Das vorliegende Buch von Julia Cagé liest sich leicht und in einem Rutsch — trotz oder vielleicht gerade wegen seiner politischen Brisanz. Den Medien kommt seit jeher als „vierte Gewalt“ im Staate eine Schlüsselfunktion zu. Es ist die Aufgabe der Medien, uns politisch zu informieren. Ohne die Medien stünden wir einfach nur im Wald und hätten keinen blassen Dunst davon, was in unserem Land und weltweit vor sich geht. — Aber vielleicht sollen wir das alles auch gar nicht so genau wissen?

Es wäre durchaus im Interesse vieler finanz- und globalkapitalistischen Player, wenn die Öffentlichkeit nicht so viel von ihren Machenschaften erführe. Hier sind sich Wirtschaft und Politik sehr ähnlich: Auch die Regierung hat kein Interesse an der Aufdeckung von Fehltritten und zweifelhaften Aktivitäten. Beiden Gruppen (Politik und Wirtschaft) liegt jedoch sehr viel daran, sich in ein schönes Licht zu stellen und die eigene Ware zum besten Preis zu verkaufen. Das hat jedoch nichts mit Information und journalistischer Arbeit zu tun, sondern ist Werbung in ihrer reinsten Form.

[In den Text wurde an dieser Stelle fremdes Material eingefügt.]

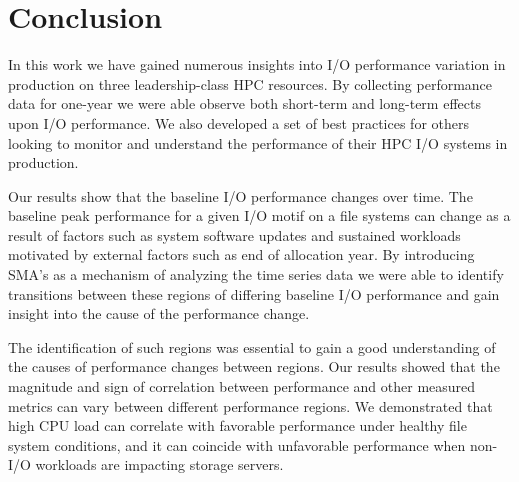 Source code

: \section{Conclusion} \label{sec:conclusions}

% 
% 
%
% 
%
%
%
% 
% 


In this work we have gained numerous insights into I/O performance variation in production on three leadership-class HPC resources. By collecting performance data for one-year we were able observe both short-term and long-term effects upon I/O performance. We also developed a set of best practices for others looking to monitor and understand the performance of their HPC I/O systems in production.

Our results show that the baseline I/O performance changes over time. The baseline peak performance for a given I/O motif on a file systems can change as a result of factors such as system software updates and sustained workloads motivated by external factors such as end of allocation year. By introducing SMA's as a mechanism of analyzing the time series data we were able to identify transitions between these regions of differing baseline I/O performance and gain insight into the cause of the performance change. 

The identification of such regions was essential to gain a good understanding of the causes of performance changes between regions. Our results showed that the magnitude and sign of correlation between performance and other measured metrics can vary between different performance regions.
We demonstrated that high CPU load can correlate with favorable performance under healthy file system conditions, and it can coincide with unfavorable performance when non-I/O workloads are impacting storage servers.

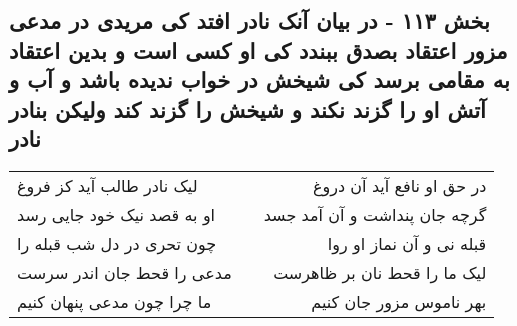 \begin{center}
\section*{بخش ۱۱۳ - در بیان آنک نادر افتد کی مریدی در مدعی مزور اعتقاد بصدق ببندد کی او کسی است و بدین اعتقاد به مقامی برسد کی شیخش در خواب ندیده باشد و آب و آتش او را گزند نکند و شیخش را گزند کند ولیکن بنادر نادر}
\label{sec:sh113}
\begin{longtable}{l p{0.5cm} r}
لیک نادر طالب آید کز فروغ
&&
در حق او نافع آید آن دروغ
\\
او به قصد نیک خود جایی رسد
&&
گرچه جان پنداشت و آن آمد جسد
\\
چون تحری در دل شب قبله را
&&
قبله نی و آن نماز او روا
\\
مدعی را قحط جان اندر سرست
&&
لیک ما را قحط نان بر ظاهرست
\\
ما چرا چون مدعی پنهان کنیم
&&
بهر ناموس مزور جان کنیم
\\
\end{longtable}
\end{center}
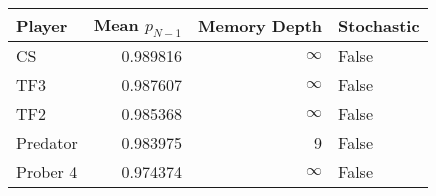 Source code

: \begin{tabular}{lrrl}
\toprule
   Player &  Mean $p_{N-1}$ &  Memory Depth & Stochastic \\
\midrule
       CS &        0.989816 &            \(\infty\) &      False \\
      TF3 &        0.987607 &            \(\infty\) &      False \\
      TF2 &        0.985368 &            \(\infty\) &      False \\
 Predator &        0.983975 &             9 &      False \\
 Prober 4 &        0.974374 &            \(\infty\) &      False \\
\bottomrule
\end{tabular}
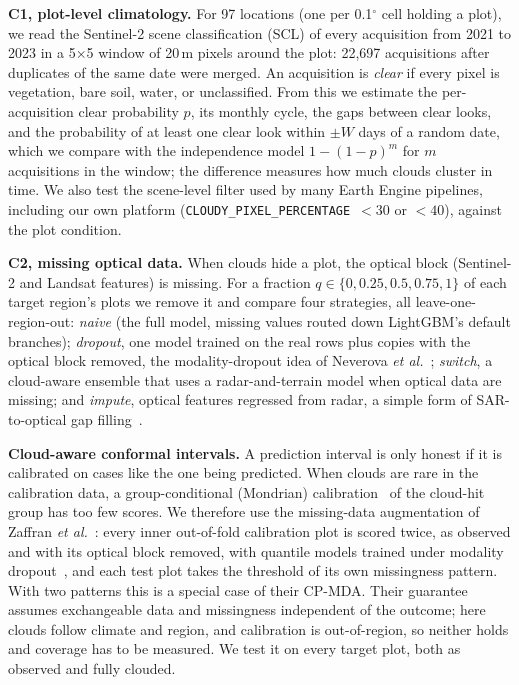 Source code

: \documentclass[conference,a4paper]{IEEEtran}
\begin{document}
\textbf{C1, plot-level climatology.} For 97 locations (one per 0.1$^\circ$ cell holding a plot), we read the Sentinel-2 scene classification (SCL) of every acquisition from 2021 to 2023 in a 5$\times$5 window of 20\,m pixels around the plot: 22{,}697 acquisitions after duplicates of the same date were merged. An acquisition is \emph{clear} if every pixel is vegetation, bare soil, water, or unclassified. From this we estimate the per-acquisition clear probability $p$, its monthly cycle, the gaps between clear looks, and the probability of at least one clear look within $\pm W$ days of a random date, which we compare with the independence model $1-(1-p)^m$ for $m$ acquisitions in the window; the difference measures how much clouds cluster in time. We also test the scene-level filter used by many Earth Engine pipelines, including our own platform (\texttt{CLOUDY\_PIXEL\_PERCENTAGE}~$<30$ or $<40$), against the plot condition.

\textbf{C2, missing optical data.} When clouds hide a plot, the optical block (Sentinel-2 and Landsat features) is missing. For a fraction $q\in\{0,0.25,0.5,0.75,1\}$ of each target region's plots we remove it and compare four strategies, all leave-one-region-out: \emph{naive} (the full model, missing values routed down LightGBM's default branches); \emph{dropout}, one model trained on the real rows plus copies with the optical block removed, the modality-dropout idea of Neverova \textit{et al.}~\cite{neverova2016moddrop}; \emph{switch}, a cloud-aware ensemble that uses a radar-and-terrain model when optical data are missing; and \emph{impute}, optical features regressed from radar, a simple form of SAR-to-optical gap filling~\cite{meraner2020cloud}.

\textbf{Cloud-aware conformal intervals.} A prediction interval is only honest if it is calibrated on cases like the one being predicted. When clouds are rare in the calibration data, a group-conditional (Mondrian) calibration~\cite{bostrom2020mondrian} of the cloud-hit group has too few scores. We therefore use the missing-data augmentation of Zaffran \textit{et al.}~\cite{zaffran2023conformal}: every inner out-of-fold calibration plot is scored twice, as observed and with its optical block removed, with quantile models trained under modality dropout~\cite{neverova2016moddrop}, and each test plot takes the threshold of its own missingness pattern. With two patterns this is a special case of their CP-MDA. Their guarantee assumes exchangeable data and missingness independent of the outcome; here clouds follow climate and region, and calibration is out-of-region, so neither holds and coverage has to be measured. We test it on every target plot, both as observed and fully clouded.
\end{document}

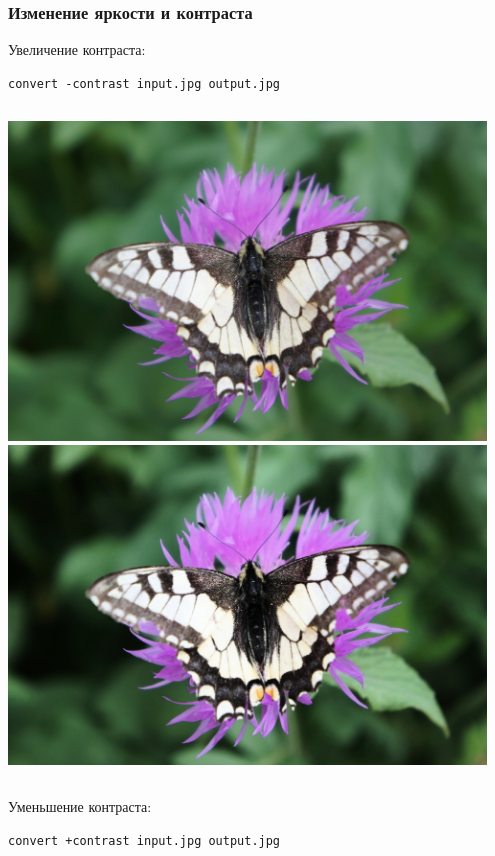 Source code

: \documentclass[11pt, compress]{beamer}
\begin{document}
\begin{frame}[c, fragile]
\frametitle{Изменение яркости и контраста}
Увеличение контраста:
\begin{lstlisting}
convert -contrast input.jpg output.jpg
\end{lstlisting}
\begin{columns}
\center
\includegraphics[width=0.95\textwidth]{FLY1000.jpg}
\center
\includegraphics[width=0.95\textwidth]{FLY_contrast.jpg}
\end{columns}
\vfill
Уменьшение контраста:
\begin{lstlisting}
convert +contrast input.jpg output.jpg
\end{lstlisting}
\end{frame}
\end{document}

Julia Cagé hält in ihrem Aufsatz ein flammendes Plädoyer für den Qualitäts-Journalismus. Ohne Qualität wird es nichts werden mit der Rettung der Medien. Das kapitalistische Effizienz-Denken ist an dieser Stelle so unangebracht, wie Werbung in den Nachrichten. — Okay, das ist jetzt kein toller Vergleich, aber die Wichtigkeit einer qualitativ hochwertigen journalistischen Arbeit für die Bedeutung des jeweiligen Mediums kann nicht hoch genug geschätzt werden. Wenn der neue Götze des Journalismus nur noch Tempo heißt, bleibt die Qualität zwangsläufig auf der Strecke. Wenn alle ihre Informationen nur noch an denselben wenigen Quellen schöpfen, wird aus der Recherche von Neuigkeiten bald nur noch ein Nachplappern des allzu Bekannten. Das kann es und das darf es nicht sein!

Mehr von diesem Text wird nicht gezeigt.